28 сентября. Да, это гениальное творение: в нем есть огонь, насыщенная драматизмом жизнь, сила музыкальных эффектов, впрочем, совершенно чуждых стилю Моцарта. Но Соллива еще молод. Восхищенный Моцартом, он усвоил его колорит. Если бы модным композитором был сейчас Чимароза, он показался бы нам новым Чимарозой.
Дюгазон говорил мне в Париже, что все юноши, являвшиеся к нему учиться декламации, были маленькими Тальма. Требовалось не менее полугода, чтобы сорвать с них обличье этого великого актера и увидеть, есть ли что-нибудь за душой у них самих.
Ни один художник не передает движения человеческих фигур лучше, чем Тинторетто.
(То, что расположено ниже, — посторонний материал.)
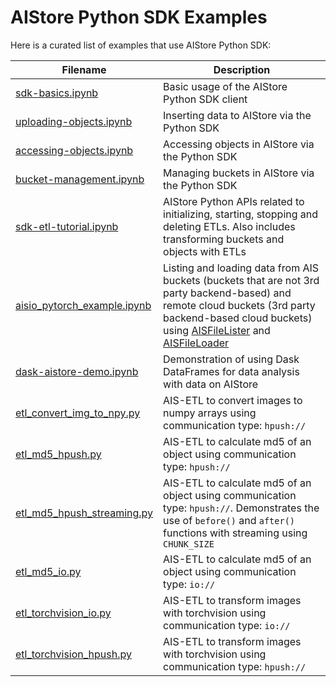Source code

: # AIStore Python SDK Examples

Here is a curated list of examples that use AIStore Python SDK:

| Filename                                                                                 | Description                                                                                                                                                                                                                                                                                                                                                                                                                        |
|------------------------------------------------------------------------------------------|------------------------------------------------------------------------------------------------------------------------------------------------------------------------------------------------------------------------------------------------------------------------------------------------------------------------------------------------------------------------------------------------------------------------------------|
| [sdk-basics.ipynb](python/examples/sdk/sdk-basics.ipynb)                                 | Basic usage of the AIStore Python SDK client                                                                                                                                                                                                                                                                                                                                                                                       |
| [uploading-objects.ipynb](python/examples/sdk/uploading-objects.ipynb)                   | Inserting data to AIStore via the Python SDK                                                                                                                                                                                                                                                                                                                                                                                       |
| [accessing-objects.ipynb](python/examples/sdk/accessing-objects.ipynb)                   | Accessing objects in AIStore via the Python SDK                                                                                                                                                                                                                                                                                                                                                                                    |
| [bucket-management.ipynb](python/examples/sdk/bucket-management.ipynb)                   | Managing buckets in AIStore via the Python SDK                                                                                                                                                                                                                                                                                                                                                                                     |
| [sdk-etl-tutorial.ipynb](python/examples/sdk/sdk-etl-tutorial.ipynb)                     | AIStore Python APIs related to initializing, starting, stopping and deleting ETLs. Also includes transforming buckets and objects with ETLs                                                                                                                                                                                                                                                                                        |
| [aisio_pytorch_example.ipynb](python/examples/aisio-pytorch/aisio_pytorch_example.ipynb) | Listing and loading data from AIS buckets (buckets that are not 3rd party backend-based) and remote cloud buckets (3rd party backend-based cloud buckets) using [AISFileLister](https://pytorch.org/data/main/generated/torchdata.datapipes.iter.AISFileLister.html#aisfilelister) and [AISFileLoader](https://pytorch.org/data/main/generated/torchdata.datapipes.iter.AISFileLoader.html#torchdata.datapipes.iter.AISFileLoader) |
| [dask-aistore-demo.ipynb](python/examples/dask/dask-aistore-demo.ipynb)                  | Demonstration of using Dask DataFrames for data analysis with data on AIStore                                                                                                                                                                                                                                                                                                                                                      |
| [etl_convert_img_to_npy.py](python/examples/ais-etl/etl_convert_img_to_npy.py)           | AIS-ETL to convert images to numpy arrays using communication type: `hpush://`                                                                                                                                                                                                                                                                                                                                                     |
| [etl_md5_hpush.py](python/examples/ais-etl/etl_md5_hpush.py)                             | AIS-ETL to calculate md5 of an object using communication type: `hpush://`                                                                                                                                                                                                                                                                                                                                                         |
| [etl_md5_hpush_streaming.py](python/examples/ais-etl/etl_md5_hpush_streaming.py)         | AIS-ETL to calculate md5 of an object using communication type: `hpush://`. Demonstrates the use of `before()` and `after()` functions with streaming using `CHUNK_SIZE`                                                                                                                                                                                                                                                           |
| [etl_md5_io.py](python/examples/ais-etl/etl_md5_io.py)                                   | AIS-ETL to calculate md5 of an object using communication type: `io://`                                                                                                                                                                                                                                                                                                                                                            |
| [etl_torchvision_io.py](python/examples/ais-etl/etl_torchvision_io.py)                   | AIS-ETL to transform images with torchvision using communication type: `io://`                                                                                                                                                                                                                                                                                                                                                     |
| [etl_torchvision_hpush.py](python/examples/ais-etl/etl_torchvision_hpush.py)             | AIS-ETL to transform images with torchvision using communication type: `hpush://`                                                                                                                                                                                                                                                                                                                                                  |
Соллива несравненен в музыкальном воплощении живого драматизма. Песенных мелодий в его произведении мало: ария, которую в первом действии поет Бональди, немногого стоит. Побеждает Соллива в хоровых партиях и облигатных речитативах, рисующих характеры. Не передать словами впечатление, которое производит в первом действии выход Галли, спорящего со своим министром. Роскошь постановки ослепляет, звуки музыки, столь мужественной и столь правдиво передающей действие, поражают слух, и вот душа прикована к спектаклю. В этом и состоит высшее его достижение. После этого даже лучшие трагедии кажутся холодными. Соллива, подобно Корреджо, понимает, что значит пространство. Впечатление не ослабевает даже и на каких-нибудь две секунды: все, что слух уже предвидит. Соллива синкопирует. Соллива сгущает свои музыкальные идеи, не оставляя никаких пустот. И это прекрасно, как самые живые симфонии Гайдна.
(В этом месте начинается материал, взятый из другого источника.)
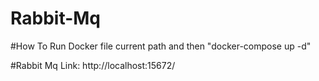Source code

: # Rabbit-Mq

#How To Run Docker
file current path and then "docker-compose up -d"

#Rabbit Mq Link:
http://localhost:15672/
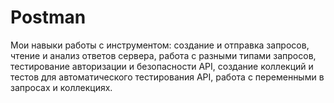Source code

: # Postman
Мои навыки работы с инструментом: создание и отправка запросов, чтение и анализ ответов сервера, работа с разными типами запросов, тестирование авторизации и безопасности API, создание коллекций и тестов для автоматического тестирования API, работа с переменными в запросах и коллекциях.
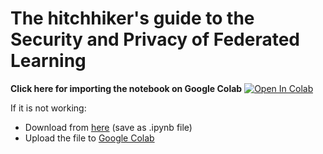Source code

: # **The hitchhiker's guide to the Security and Privacy of Federated Learning**

**Click here for importing the notebook on Google Colab** 
<a href="https://colab.research.google.com/github/MarcoChilese/TUDASummerSchool22Code/blob/main/TUDA_FL_Tutorial_ToComplete.ipynb" target="_parent"><img src="https://colab.research.google.com/assets/colab-badge.svg" alt="Open In Colab"/></a>

If it is not working:
- Download from [here](https://github.com/MarcoChilese/TUDASummerSchool22Code/raw/main/TUDA_FL_Tutorial_ToComplete.ipynb) (save as .ipynb file)
- Upload the file to [Google Colab](https://research.google.com/colaboratory/)


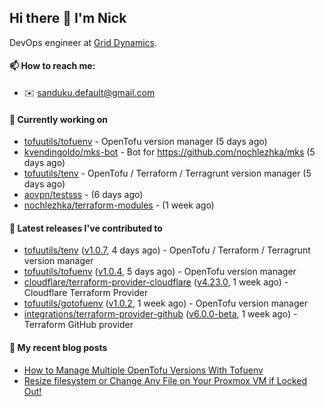 ## Hi there 👋 I'm Nick

DevOps engineer at [Grid Dynamics](https://www.griddynamics.com/).

#### 📫 How to reach me:

- ✉️ sanduku.default@gmail.com

#### 👷 Currently working on


- [tofuutils/tofuenv](https://github.com/tofuutils/tofuenv) - OpenTofu version manager (5 days ago)
- [kvendingoldo/mks-bot](https://github.com/kvendingoldo/mks-bot) - Bot for https://github.com/nochlezhka/mks (5 days ago)
- [tofuutils/tenv](https://github.com/tofuutils/tenv) - OpenTofu / Terraform / Terragrunt version manager (5 days ago)
- [aovpn/testsss](https://github.com/aovpn/testsss) -  (6 days ago)
- [nochlezhka/terraform-modules](https://github.com/nochlezhka/terraform-modules) -  (1 week ago)

#### 🔭 Latest releases I've contributed to

- [tofuutils/tenv](https://github.com/tofuutils/tenv) ([v1.0.7](https://github.com/tofuutils/tenv/releases/tag/v1.0.7), 4 days ago) - OpenTofu / Terraform / Terragrunt version manager
- [tofuutils/tofuenv](https://github.com/tofuutils/tofuenv) ([v1.0.4](https://github.com/tofuutils/tofuenv/releases/tag/v1.0.4), 5 days ago) - OpenTofu version manager
- [cloudflare/terraform-provider-cloudflare](https://github.com/cloudflare/terraform-provider-cloudflare) ([v4.23.0](https://github.com/cloudflare/terraform-provider-cloudflare/releases/tag/v4.23.0), 1 week ago) - Cloudflare Terraform Provider
- [tofuutils/gotofuenv](https://github.com/tofuutils/gotofuenv) ([v1.0.2](https://github.com/tofuutils/gotofuenv/releases/tag/v1.0.2), 1 week ago) - OpenTofu version manager
- [integrations/terraform-provider-github](https://github.com/integrations/terraform-provider-github) ([v6.0.0-beta](https://github.com/integrations/terraform-provider-github/releases/tag/v6.0.0-beta), 1 week ago) - Terraform GitHub provider

#### 📜 My recent blog posts
- [How to Manage Multiple OpenTofu Versions With Tofuenv](https://hackernoon.com/how-to-manage-multiple-opentofu-versions-with-tofuenv)
- [Resize filesystem or Change Any File on Your Proxmox VM if Locked Out!](https://hackernoon.com/resize-filesystem-or-change-any-file-on-your-proxmox-vm-if-locked-out)
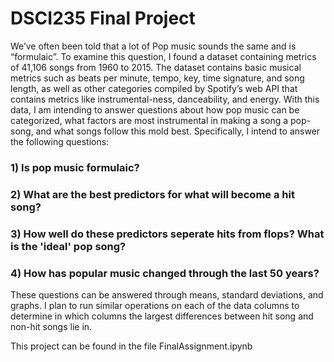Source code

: # DSCI235 Final Project

We’ve often been told that a lot of Pop music sounds the same and is “formulaic”. To examine this question, I found a dataset containing metrics of 41,106 songs from 1960 to 2015. The dataset contains basic musical metrics such as beats per minute, tempo, key, time signature, and song length, as well as other categories compiled by Spotify’s web API that contains metrics like instrumental-ness, danceability, and energy. With this data, I am intending to answer questions about how pop music can be categorized, what factors are most instrumental in making a song a pop-song, and what songs follow this mold best. Specifically, I intend to answer the following questions:

### 1) Is pop music formulaic?

### 2) What are the best predictors for what will become a hit song?

### 3) How well do these predictors seperate hits from flops? What is the 'ideal' pop song?

### 4) How has popular music changed through the last 50 years?


These questions can be answered through means, standard deviations, and graphs. I plan to run similar operations on each of the data columns to determine in which columns the largest differences between hit song and non-hit songs lie in. 

This project can be found in the file FinalAssignment.ipynb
1 октября. Узнал, что сюжет "Бронзовой головы" - французская мелодрама. В Париже она не имела успеха, а в Милане музыка превратила ее в шедевр, придав человеческим переживаниям тонкость и глубину "Но почему, - сказал я г-ну Порте, - ни один итальянский поэт не придумает сценической канвы, богатой необычными положениями, что так необходимо для музыки?" - "Мыслить у нас опасно. Писать - верх неблагоразумия. Поглядите-ка, сегодня первое октября, а какой приятный, ласкающий ветерок овевает нас. Ну как тут подвергаться угрозе изгнания в снега Мюнхена или Берлина, к унылым людям, думающим только о своих орденах и родословных? Наш климат - вот наше богатство".